### Stored records
· · ·
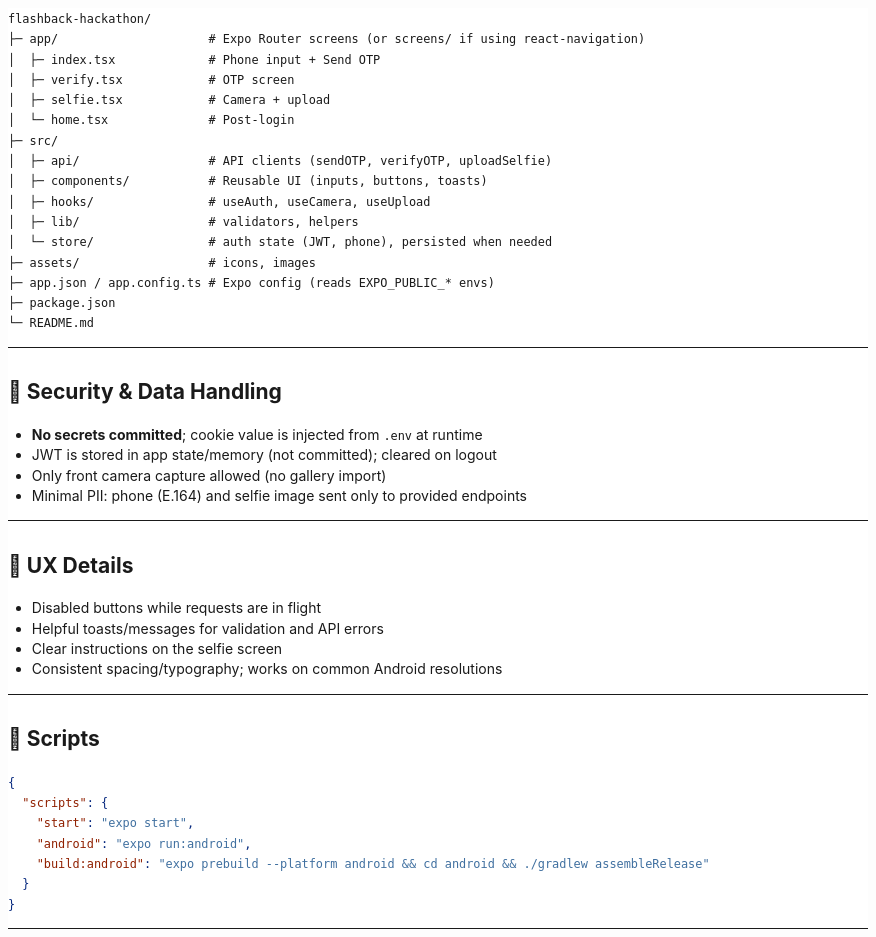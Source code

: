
 ```
flashback-hackathon/
├─ app/                     # Expo Router screens (or screens/ if using react-navigation)
│  ├─ index.tsx             # Phone input + Send OTP
│  ├─ verify.tsx            # OTP screen
│  ├─ selfie.tsx            # Camera + upload
│  └─ home.tsx              # Post-login
├─ src/
│  ├─ api/                  # API clients (sendOTP, verifyOTP, uploadSelfie)
│  ├─ components/           # Reusable UI (inputs, buttons, toasts)
│  ├─ hooks/                # useAuth, useCamera, useUpload
│  ├─ lib/                  # validators, helpers
│  └─ store/                # auth state (JWT, phone), persisted when needed
├─ assets/                  # icons, images
├─ app.json / app.config.ts # Expo config (reads EXPO_PUBLIC_* envs)
├─ package.json
└─ README.md
```

---

## 🔐 Security & Data Handling

* **No secrets committed**; cookie value is injected from `.env` at runtime
* JWT is stored in app state/memory (not committed); cleared on logout
* Only front camera capture allowed (no gallery import)
* Minimal PII: phone (E.164) and selfie image sent only to provided endpoints

---

## 🚦 UX Details

* Disabled buttons while requests are in flight
* Helpful toasts/messages for validation and API errors
* Clear instructions on the selfie screen
* Consistent spacing/typography; works on common Android resolutions

---

## 🧰 Scripts

```json
{
  "scripts": {
    "start": "expo start",
    "android": "expo run:android",
    "build:android": "expo prebuild --platform android && cd android && ./gradlew assembleRelease"
  }
}
```

---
· · ·
### Exercise directions
Could you write the entries out again exactly, without their pictures?

### Reply to the exercise
Source code

:
 ```
flashback-hackathon/
├─ app/                     # Expo Router screens (or screens/ if using react-navigation)
│  ├─ index.tsx             # Phone input + Send OTP
│  ├─ verify.tsx            # OTP screen
│  ├─ selfie.tsx            # Camera + upload
│  └─ home.tsx              # Post-login
├─ src/
│  ├─ api/                  # API clients (sendOTP, verifyOTP, uploadSelfie)
│  ├─ components/           # Reusable UI (inputs, buttons, toasts)
│  ├─ hooks/                # useAuth, useCamera, useUpload
│  ├─ lib/                  # validators, helpers
│  └─ store/                # auth state (JWT, phone), persisted when needed
├─ assets/                  # icons, images
├─ app.json / app.config.ts # Expo config (reads EXPO_PUBLIC_* envs)
├─ package.json
└─ README.md
```

---

## 🔐 Security & Data Handling

* **No secrets committed**; cookie value is injected from `.env` at runtime
* JWT is stored in app state/memory (not committed); cleared on logout
* Only front camera capture allowed (no gallery import)
* Minimal PII: phone (E.164) and selfie image sent only to provided endpoints

---

## 🚦 UX Details

* Disabled buttons while requests are in flight
* Helpful toasts/messages for validation and API errors
* Clear instructions on the selfie screen
* Consistent spacing/typography; works on common Android resolutions

---

## 🧰 Scripts

```json
{
  "scripts": {
    "start": "expo start",
    "android": "expo run:android",
    "build:android": "expo prebuild --platform android && cd android && ./gradlew assembleRelease"
  }
}
```

---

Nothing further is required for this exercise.